NetskopeWebTransactions_CL table with 146 fields
The new fields
- Response bytes: sr-bytes, rs-bytes
- Action: x-action, x-action-reason
- Authentication and authorization: x-c-authn-user, x-c-authn-source, x-c-authn-surrogate, x-c-authn-surrogate-status, x-c-authz-groups, x-c-authz-ou, x-c-authz-source, x-cs-xau, x-cs-connect-xau
- Client device, OS, and Netskope client: x-c-hostname, x-c-device-uid, x-c-device-classification, x-c-os-family, x-c-os-version, x-c-nsclient-version, x-c-nsclient-client-profile, x-c-nsclient-steering-profile, x-cs-nsclient-tunnel-type, x-c-timezone, x-c-user-confidence-index
- Process: x-cs-process, x-cs-pid, x-cs-parent-process, x-cs-ppid
- Threat protection: x-tp-result, x-tp-engine, x-tp-malware-name, x-tp-severity
- Policy and forwarding: x-sr-forward-dest, x-ssl-policy-issuer, x-eip-policy-name, x-eip-policy-footprint, x-policy-categories
- Origin server geo: x-r-country, x-r-latitude, x-r-longitude, x-r-location, x-r-region, x-r-zipcode
- Certificate dates: x-r-cert-start, x-r-cert-end
- Other: x-cs-app-instance-tags, x-cs-ssl-malformed-ssl, x-cs-access-proxy, x-c-local-timestamp, x-support, x-tenant-id
Switch your Netskope log stream to Universal Format
For the new columns to fill, the Web Transaction stream must send the Universal Format fields. Update the stream before or alongside the connector upgrade.
- In the Netskope admin console, open the Web Transaction log streaming configuration for your Azure Blob destination.
- For the log format, select Universal Format, and choose the parser that outputs all 197 fields (Parser Order 2).
- Save the configuration. Blobs written after this change carry the 197-field Universal Format layout.
Keep the full field set and the field order. The Sentinel connector maps each value to a column by its position in the line. Netskope's parser lets you remove fields or place them in a different order, but if you do, the columns shift and the connector fails to convert the records.
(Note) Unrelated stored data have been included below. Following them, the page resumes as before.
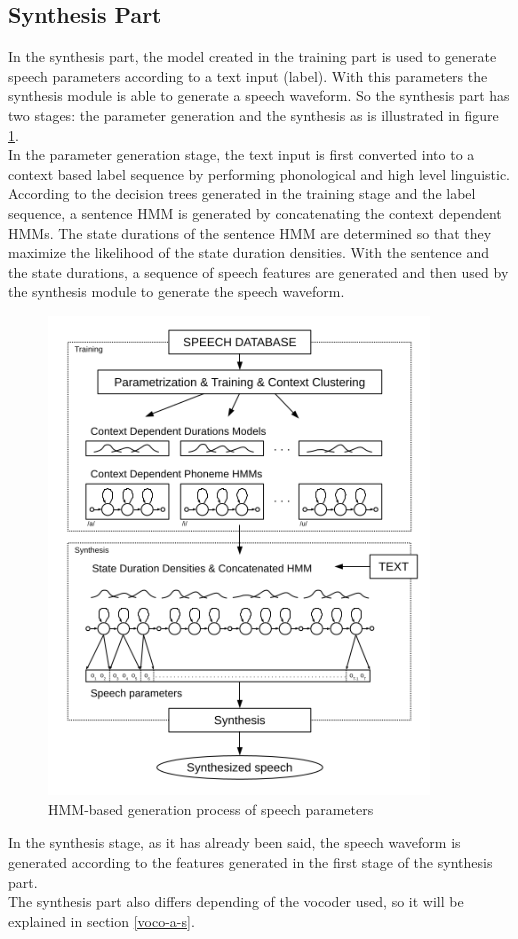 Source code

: \subsection{Synthesis Part}\label{synpart}
In the synthesis part, the model created in the training part is used to generate speech parameters according to a text input (label). With this parameters the synthesis module is able to generate a speech waveform. So the synthesis part has two stages: the parameter generation and the synthesis as is illustrated in figure \ref{syngen}.\\
In the parameter generation stage, the text input is first  converted into to a context based label sequence by performing  phonological and high level linguistic. According to the decision trees generated in the training stage and the label sequence, a sentence HMM is generated by concatenating the context dependent HMMs. The state durations of the sentence HMM are determined so that they maximize the likelihood of the state duration densities. With the sentence and the state durations, a sequence of speech features are generated and then used by the synthesis module to generate the speech waveform.\\
\begin{figure}[htb]
	\begin{center}
	\includegraphics[width=0.9\textwidth]{img/syngen.png}
	\end{center}
	\caption{\label{syngen}HMM-based generation process of speech parameters \cite{tuomo}}
\end{figure}
In the synthesis stage, as it has already been said, the speech waveform is generated according to the features generated in the first stage of the synthesis part.\\
The synthesis part also differs depending of the vocoder used, so it will be explained in section \ref{voco-a-s}.
\clearpage
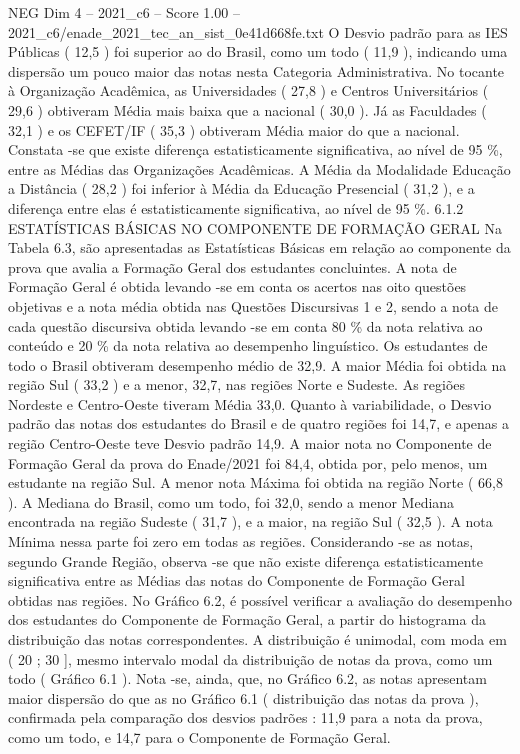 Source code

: \begin{textsample}{NEG Dim 4 – 2021\_c6 – Score 1.00 – 2021\_c6/enade\_2021\_tec\_an\_sist\_0e41d668fe.txt}
O Desvio padrão para as IES Públicas ( 12,5 ) foi superior ao do Brasil, como um todo ( 11,9 ), indicando uma dispersão um pouco maior das notas nesta Categoria Administrativa.
No tocante à Organização Acadêmica, as Universidades ( 27,8 ) e Centros Universitários ( 29,6 ) obtiveram Média mais baixa que a nacional ( 30,0 ).
Já as Faculdades ( 32,1 ) e os CEFET/IF ( 35,3 ) obtiveram Média maior do que a nacional.
Constata -se que existe diferença estatisticamente significativa, ao nível de 95 \%, entre as Médias das Organizações Acadêmicas.
A Média da Modalidade Educação a Distância ( 28,2 ) foi inferior à Média da Educação Presencial ( 31,2 ), e a diferença entre elas é estatisticamente significativa, ao nível de 95 \%. 6.1.2 ESTATÍSTICAS BÁSICAS NO COMPONENTE DE FORMAÇÃO GERAL Na Tabela 6.3, são apresentadas as Estatísticas Básicas em relação ao componente da prova que avalia a Formação Geral dos estudantes concluintes.
A nota de Formação Geral é obtida levando -se em conta os acertos nas oito questões objetivas e a nota média obtida nas Questões Discursivas 1 e 2, sendo a nota de cada questão discursiva obtida levando -se em conta 80 \% da nota relativa ao conteúdo e 20 \% da nota relativa ao desempenho linguístico.
Os estudantes de todo o Brasil obtiveram desempenho médio de 32,9.
A maior Média foi obtida na região Sul ( 33,2 ) e a menor, 32,7, nas regiões Norte e Sudeste.
As regiões Nordeste e Centro-Oeste tiveram Média 33,0.
Quanto à variabilidade, o Desvio padrão das notas dos estudantes do Brasil e de quatro regiões foi 14,7, e apenas a região Centro-Oeste teve Desvio padrão 14,9.
A maior nota no Componente de Formação Geral da prova do Enade/2021 foi 84,4, obtida por, pelo menos, um estudante na região Sul.
A menor nota Máxima foi obtida na região Norte ( 66,8 ).
A Mediana do Brasil, como um todo, foi 32,0, sendo a menor Mediana encontrada na região Sudeste ( 31,7 ), e a maior, na região Sul ( 32,5 ).
A nota Mínima nessa parte foi zero em todas as regiões.
Considerando -se as notas, segundo Grande Região, observa -se que não existe diferença estatisticamente significativa entre as Médias das notas do Componente de Formação Geral obtidas nas regiões.
No Gráfico 6.2, é possível verificar a avaliação do desempenho dos estudantes do Componente de Formação Geral, a partir do histograma da distribuição das notas correspondentes.
A distribuição é unimodal, com moda em ( 20 ; 30 ], mesmo intervalo modal da distribuição de notas da prova, como um todo ( Gráfico 6.1 ).
Nota -se, ainda, que, no Gráfico 6.2, as notas apresentam maior dispersão do que as no Gráfico 6.1 ( distribuição das notas da prova ), confirmada pela comparação dos desvios padrões : 11,9 para a nota da prova, como um todo, e 14,7 para o Componente de Formação Geral.

\end{textsample}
Use the parser that sends all 197 fields in the order the connector expects. Do not drop or reorder fields.
Get the updated connector
The updated connector template is on GitHub. It parses the comma-separated Web Transaction log.
Disconnect the existing connector
Make sure to disconnect the existing connector or else it will still get disconnected when you perform the below steps.
Upgrade an existing deployment
You can upgrade an existing connector with this template. The update is additive, so it adds the 51 new columns and leaves your existing columns and data in place.
- Open the Azure Portal and search for Deploy a custom template.
- Select Build your own template in the editor.
- Load the updated JSON from the GitHub link above, or paste its contents. Click Save.
- Fill in the parameters: Workspace, Workspace Location, Region, and the Resource Group where Sentinel is located. Use the same values as your original deployment.
- Click Review + create, then Create.
- The deployment updates both the table schema and the Data Collection Rule, so the new columns appear and also fill with data.
Connect the existing connector
Connect the existing connector after deploying the new template with the new fields addition and perform the same steps for the connection.
After connecting the new connector you will see the same table getting updated with the additional fields.
Verify
Open your Log Analytics workspace > Tables > NetskopeWebTransactions_CL. The column count is higher than before. Search the schema for a new column, for example XRCountry, XTenantId, or SrBytes.
Then confirm data, once logs arrive (it can take Upto 20 minutes):
NetskopeWebTransactions_CL
| where TimeGenerated > ago(1h)
| project TimeGenerated, XRCountry, XTenantId, SrBytes, RsBytes, XTpResult
| take 20
Notes
- Additive only. This update adds columns. Do not use it to change a column's type or remove a column. That triggers the schema error described in the original guide.
- New columns can take a few minutes to show in the schema editor. Data follows once logs flow in.
- Send Universal Format from Netskope. The new columns fill only when the stream sends the Universal Format fields in the expected order. See Switch your Netskope log stream to Universal Format above.